The most notable structures at Daulatabad are the Chand
Minar, Jami Masjid and royal palaces. The palaces consist of spacious
halls, pavilions and courtyards. The tapering 30-metre high tower of the
Chand Minar, a tower of victory, is erected by Ala-ud-din Bahmani to
celebrate his conquest of the fort in 1435.
The Persian blue and turquoise tiles that once plastered it in complex geometric patterns have disappeared. It is divided into four storeys, and was faced with glazed tiles and carved motifs. The Minar probably served as a prayer hall or a victory monument in its time. Higher up is the blue-tiled Chini Mahal where the last king of Golconda, Abdul Hasan Tana Shah was imprisoned in 1687, for thirteen years until his death, by the Moghul emperor Aurangzeb.
The Jami Masjid was a mosque built by the Khilji ruler of Delhi, Qutub-ud-din Mubarak in 1318, to chastise Deogiri's Hindu occupants for their refusal to pay annual tribute.
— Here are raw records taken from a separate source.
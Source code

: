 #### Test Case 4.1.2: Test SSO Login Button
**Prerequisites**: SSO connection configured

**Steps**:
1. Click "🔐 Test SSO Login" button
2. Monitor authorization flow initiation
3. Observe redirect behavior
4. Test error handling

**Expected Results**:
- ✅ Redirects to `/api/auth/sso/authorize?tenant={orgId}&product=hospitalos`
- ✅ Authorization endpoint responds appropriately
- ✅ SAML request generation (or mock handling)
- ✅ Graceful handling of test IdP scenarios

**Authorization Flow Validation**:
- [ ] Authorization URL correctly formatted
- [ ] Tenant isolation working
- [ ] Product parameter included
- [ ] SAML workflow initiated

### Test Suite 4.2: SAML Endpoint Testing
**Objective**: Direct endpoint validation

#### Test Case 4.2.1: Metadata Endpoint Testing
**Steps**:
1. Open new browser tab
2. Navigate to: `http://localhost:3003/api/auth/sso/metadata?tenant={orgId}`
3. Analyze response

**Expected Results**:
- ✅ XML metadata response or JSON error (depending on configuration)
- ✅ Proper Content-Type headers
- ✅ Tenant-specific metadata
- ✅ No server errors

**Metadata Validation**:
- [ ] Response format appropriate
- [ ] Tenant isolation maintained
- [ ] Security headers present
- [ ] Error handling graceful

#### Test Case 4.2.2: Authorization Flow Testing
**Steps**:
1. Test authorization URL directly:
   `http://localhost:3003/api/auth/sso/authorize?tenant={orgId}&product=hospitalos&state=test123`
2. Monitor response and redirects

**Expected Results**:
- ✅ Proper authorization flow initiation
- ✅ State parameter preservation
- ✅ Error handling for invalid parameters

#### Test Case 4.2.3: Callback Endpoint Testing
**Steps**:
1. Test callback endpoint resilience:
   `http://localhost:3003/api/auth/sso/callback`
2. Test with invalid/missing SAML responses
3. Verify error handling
The well-preserved mosque comprises 106 pillars plundered from the Hindu and Jain temples, which previously stood on the site. Recently, the Masjid was converted into a Bharatmata temple - much to the chagrin of local Muslims.
Nearby, the large stone-lined Elephant tank was once a central component in the fort's extensive water-supply system. Two giant terracotta pipes channelled water from the hills into the Deogiri's legendary fruit and vegetable gardens.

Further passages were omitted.